● **WHAT TO WORK ON**
Your task is to show every line in the listing below that includes "Test".

● **MATERIAL PROVIDED**
>>>>>
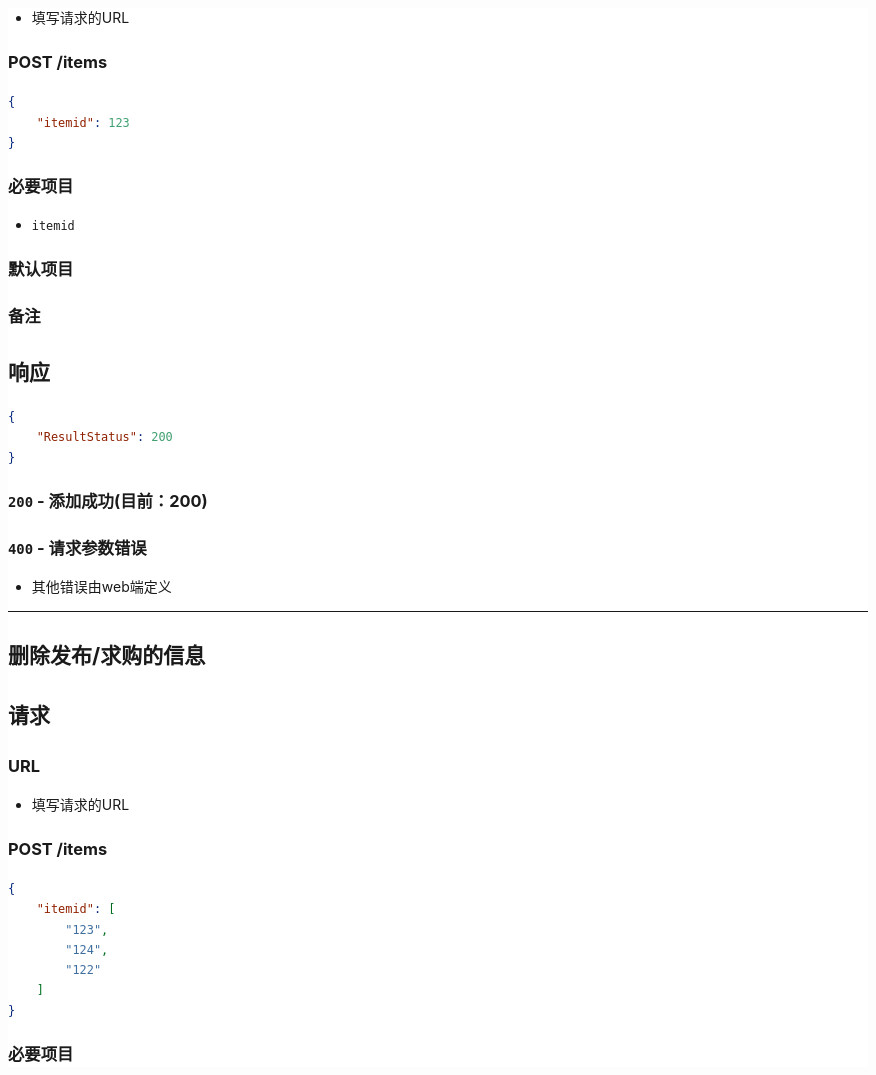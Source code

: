 + 填写请求的URL

### POST /items
```json
{
    "itemid": 123
}
```
### 必要项目

* `itemid`

### 默认项目

### 备注

## 响应

```json
{
	"ResultStatus": 200
}
```

### `200` - 添加成功(目前：200)


### `400` - 请求参数错误
+ 其他错误由web端定义

********************

## 删除发布/求购的信息
## 请求
###	URL

+ 填写请求的URL

### POST /items
```json
{
    "itemid": [
        "123",
        "124",
        "122"
    ]
}
```
### 必要项目
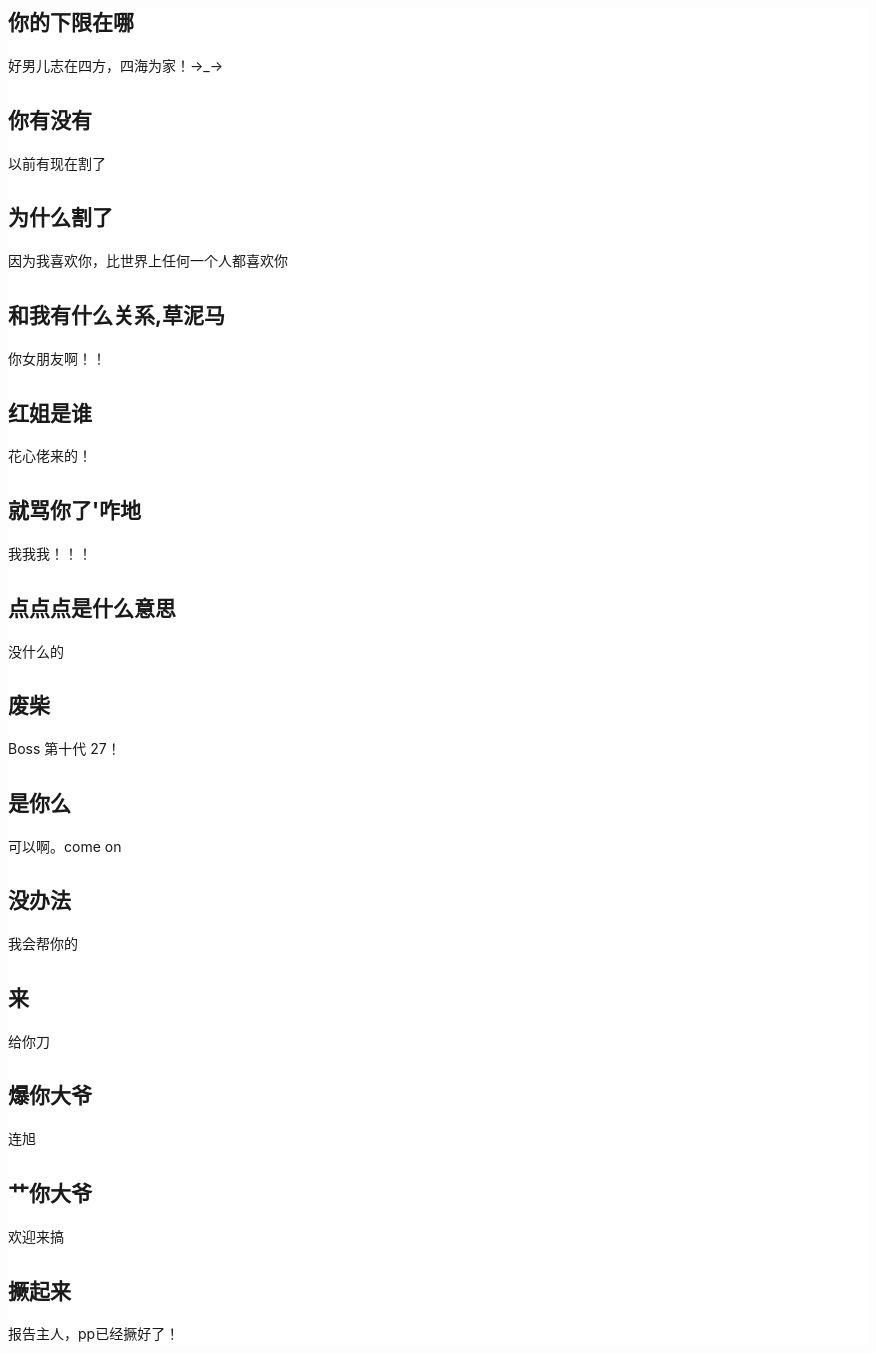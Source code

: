## 你的下限在哪
好男儿志在四方，四海为家！→_→

## 你有没有
以前有现在割了

## 为什么割了
因为我喜欢你，比世界上任何一个人都喜欢你

## 和我有什么关系,草泥马
你女朋友啊！！

## 红姐是谁
花心佬来的！

## 就骂你了'咋地
我我我！！！

## 点点点是什么意思
没什么的

## 废柴
Boss 第十代 27！

## 是你么
可以啊。come on

## 没办法
我会帮你的

## 来
给你刀

## 爆你大爷
连旭

## 艹你大爷
欢迎来搞

## 撅起来
报告主人，pp已经撅好了！
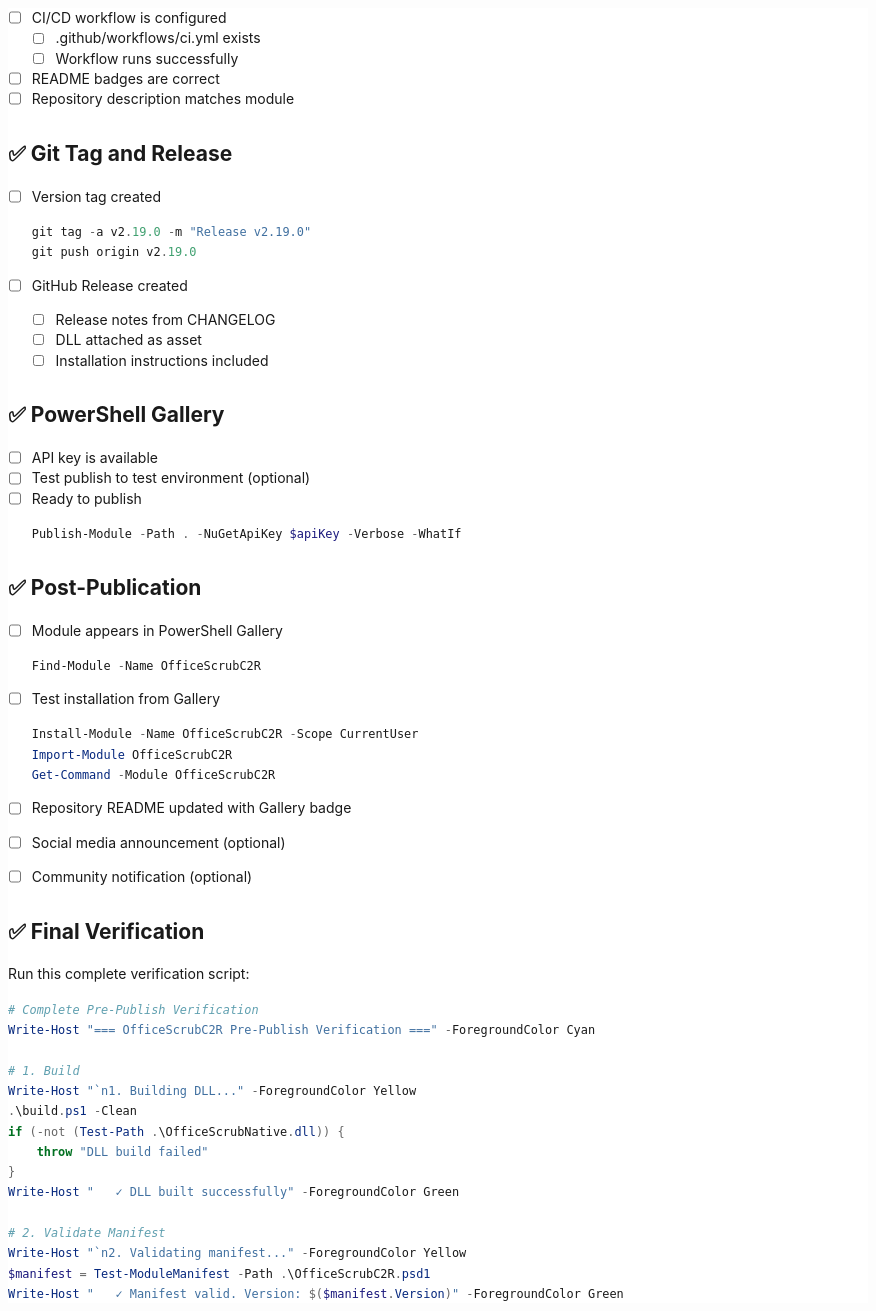 - [ ] CI/CD workflow is configured
  - [ ] .github/workflows/ci.yml exists
  - [ ] Workflow runs successfully

- [ ] README badges are correct
- [ ] Repository description matches module

## ✅ Git Tag and Release

- [ ] Version tag created
  ```powershell
  git tag -a v2.19.0 -m "Release v2.19.0"
  git push origin v2.19.0
  ```

- [ ] GitHub Release created
  - [ ] Release notes from CHANGELOG
  - [ ] DLL attached as asset
  - [ ] Installation instructions included

## ✅ PowerShell Gallery

- [ ] API key is available
- [ ] Test publish to test environment (optional)
- [ ] Ready to publish
  ```powershell
  Publish-Module -Path . -NuGetApiKey $apiKey -Verbose -WhatIf
  ```

## ✅ Post-Publication

- [ ] Module appears in PowerShell Gallery
  ```powershell
  Find-Module -Name OfficeScrubC2R
  ```

- [ ] Test installation from Gallery
  ```powershell
  Install-Module -Name OfficeScrubC2R -Scope CurrentUser
  Import-Module OfficeScrubC2R
  Get-Command -Module OfficeScrubC2R
  ```

- [ ] Repository README updated with Gallery badge
- [ ] Social media announcement (optional)
- [ ] Community notification (optional)

## ✅ Final Verification

Run this complete verification script:

```powershell
# Complete Pre-Publish Verification
Write-Host "=== OfficeScrubC2R Pre-Publish Verification ===" -ForegroundColor Cyan

# 1. Build
Write-Host "`n1. Building DLL..." -ForegroundColor Yellow
.\build.ps1 -Clean
if (-not (Test-Path .\OfficeScrubNative.dll)) {
    throw "DLL build failed"
}
Write-Host "   ✓ DLL built successfully" -ForegroundColor Green

# 2. Validate Manifest
Write-Host "`n2. Validating manifest..." -ForegroundColor Yellow
$manifest = Test-ModuleManifest -Path .\OfficeScrubC2R.psd1
Write-Host "   ✓ Manifest valid. Version: $($manifest.Version)" -ForegroundColor Green
```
<<<<<
● **RESULT OF THIS TASK**
- [ ] Test publish to test environment (optional)
- [ ] Test installation from Gallery
if (-not (Test-Path .\OfficeScrubNative.dll)) {
$manifest = Test-ModuleManifest -Path .\OfficeScrubC2R.psd1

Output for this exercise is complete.